Employment Situation 

The U.S economy added 201,000 jobs in August, with professional services, healthcare, wholesale trade, transportation, warehousing, and mining helping to contribute to the job gains, according to last week’s report from the Bureau of Labor Statistics.

This kept the unemployment rate unchanged at 3.9 percent, and the total unemployed population nearly the same as July with 6.2 million Americans. The employment participation rate – the percentage of employable Americans with jobs or actively looking for work – ticked down by 0.2 percent to 62.7 percent.

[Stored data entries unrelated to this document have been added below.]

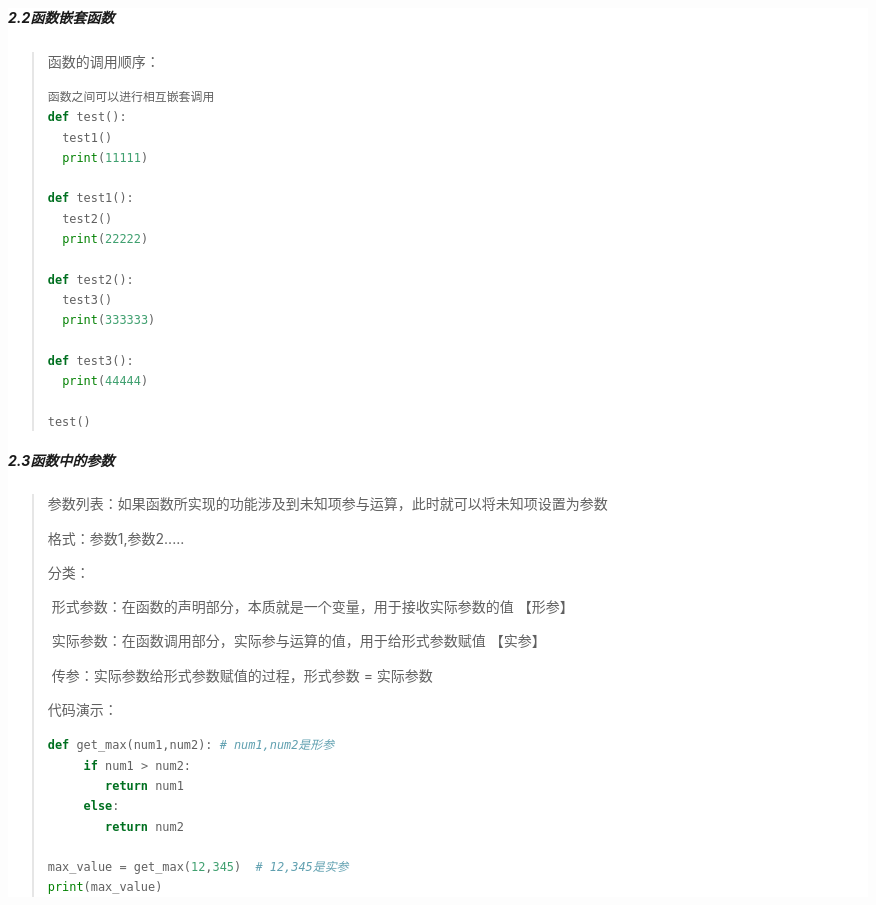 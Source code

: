 ##### 2.2函数嵌套函数

> 函数的调用顺序：
>
> ```Python
> 函数之间可以进行相互嵌套调用
> def test():
>  	test1()
>  	print(11111)
>     
> def test1():
>  	test2()
>  	print(22222)
>     
> def test2():
>  	test3()
>  	print(333333)
>     
> def test3():
>  	print(44444)
>     
> test()
> ```

##### 2.3函数中的参数

> 参数列表：如果函数所实现的功能涉及到未知项参与运算，此时就可以将未知项设置为参数
>
> 格式：参数1,参数2.....
>
> 分类：
>
> ​	形式参数：在函数的声明部分，本质就是一个变量，用于接收实际参数的值  【形参】
>
> ​	实际参数：在函数调用部分，实际参与运算的值，用于给形式参数赋值     【实参】
>
> ​	传参：实际参数给形式参数赋值的过程，形式参数 = 实际参数
>
> 代码演示：
>
> ```Python
> def get_max(num1,num2): # num1,num2是形参
>      if num1 > num2:
>         return num1
>      else:
>         return num2
> 
> max_value = get_max(12,345)  # 12,345是实参
> print(max_value)
> 
> ```
>
> 
>
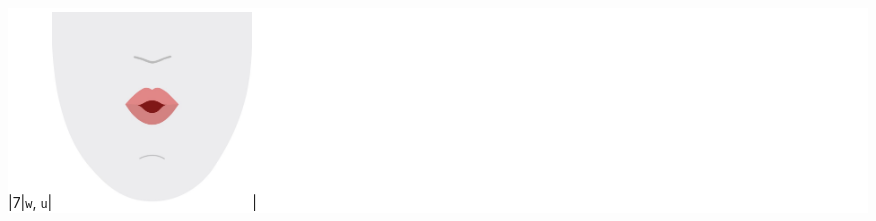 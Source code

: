 |7|`w`, `u`|<img src="media/text-to-speech/viseme-id-7.jpg" width="200" height="200" alt="The mouth position when viseme ID is 7">| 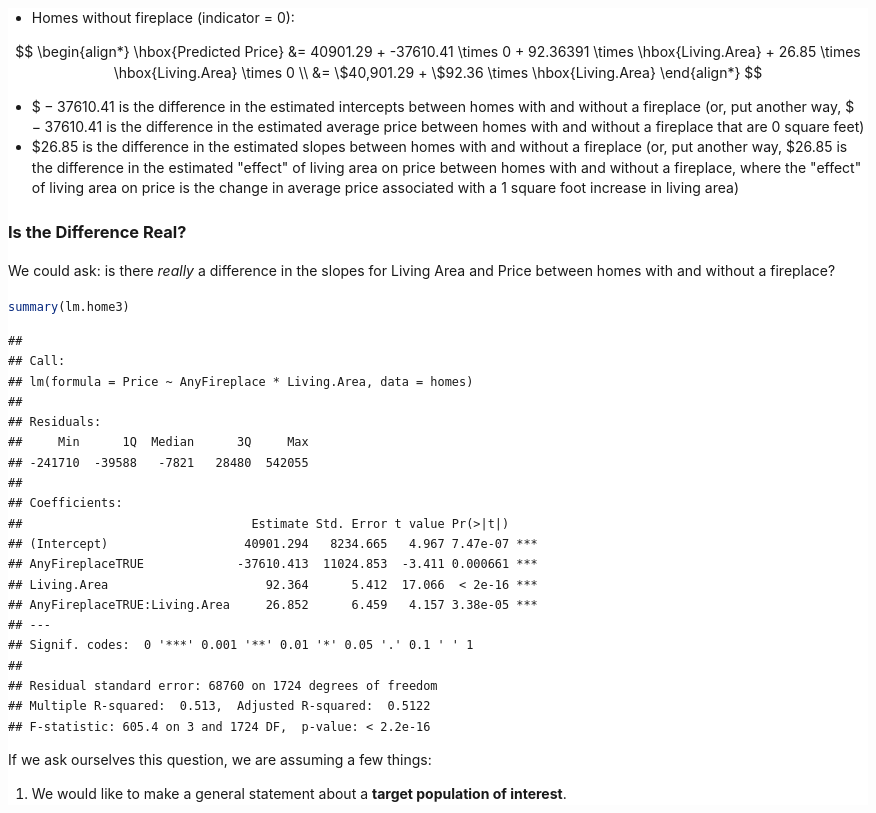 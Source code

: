 - Homes without fireplace (indicator = 0):    

$$
\begin{align*}
\hbox{Predicted Price} &= 40901.29 + -37610.41 \times 0 + 92.36391 \times \hbox{Living.Area} + 26.85 \times \hbox{Living.Area} \times 0 \\
&= \$40,901.29 + \$92.36 \times \hbox{Living.Area}
\end{align*}
$$

- $\$-37610.41$ is the difference in the estimated intercepts between homes with and without a fireplace (or, put another way, $\$-37610.41$ is the difference in the estimated average price between homes with and without a fireplace that are 0 square feet)
- $\$26.85$ is the difference in the estimated slopes between homes with and without a fireplace (or, put another way, $\$26.85$ is the difference in the estimated "effect" of living area on price between homes with and without a fireplace, where the "effect" of living area on price is the change in average price associated with a 1 square foot increase in living area)


### Is the Difference Real?

We could ask: is there *really* a difference in the slopes for Living Area and Price between homes with and without a fireplace?


```r
summary(lm.home3)
```

```
## 
## Call:
## lm(formula = Price ~ AnyFireplace * Living.Area, data = homes)
## 
## Residuals:
##     Min      1Q  Median      3Q     Max 
## -241710  -39588   -7821   28480  542055 
## 
## Coefficients:
##                                Estimate Std. Error t value Pr(>|t|)    
## (Intercept)                   40901.294   8234.665   4.967 7.47e-07 ***
## AnyFireplaceTRUE             -37610.413  11024.853  -3.411 0.000661 ***
## Living.Area                      92.364      5.412  17.066  < 2e-16 ***
## AnyFireplaceTRUE:Living.Area     26.852      6.459   4.157 3.38e-05 ***
## ---
## Signif. codes:  0 '***' 0.001 '**' 0.01 '*' 0.05 '.' 0.1 ' ' 1
## 
## Residual standard error: 68760 on 1724 degrees of freedom
## Multiple R-squared:  0.513,	Adjusted R-squared:  0.5122 
## F-statistic: 605.4 on 3 and 1724 DF,  p-value: < 2.2e-16
```

If we ask ourselves this question, we are assuming a few things:

1. We would like to make a general statement about a **target population of interest**.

Average hourly earnings rose by 10 cents in August to $27.16. Over the year, average hourly earnings grew by 77 cents, or 2.9 percent. This was the largest annual wage gain since 2009. This could likely mean that interest rates will continue to grow, according to Marvin Loh, senior global market strategist at BNY Mellon

“Even if we were to see a reversal of some of the monthly wage gains, short of a collapse, current levels support the Fed’s symmetric 2 percent inflation target,” Loh told the a. “The market fully expects another hike in September.”

Initial Jobless Claims 

Layoffs plummeted with first-time claims for unemployment benefits filed by recently unemployed Americans during the week ending September 1 tumbling to 203,000, a fall of 10,000 claims from the preceding week’s total of 213,000, the Employment and Training Administration reported last week. This marked the lowest level for initial jobless claims since December 6, 1969’s 202,000 claims.

The four-week moving average – regarded as a more reliable measure of initial jobless claims – hit a similar low, falling to 209,500, a decline of 2,750 claims from the prior week’s average of 212,250. This was the lowest point for the average since December 6, 1969’s 204,500, and also marked the 183rd week in which initial claims were below the 300,000-claim level, which economists consider an indicator of a growing job market.

This week, we can expect:

  • Monday – Consumer credit for July from the Federal Reserve.
  • Tuesday – Wholesale inventories for July from the Census Bureau.
  • Wednesday – Producer price index for August from the Bureau of Labor Statistics.
  • Thursday – Consumer price index for August from the Bureau of Labor Statistics; initial jobless claims for last week from the Employment and Training Administration; federal budget for August from the Treasury Department.
  • Friday – Retail sales for August from the Census Bureau; industrial production and capacity utilization for August from the Federal Reserve.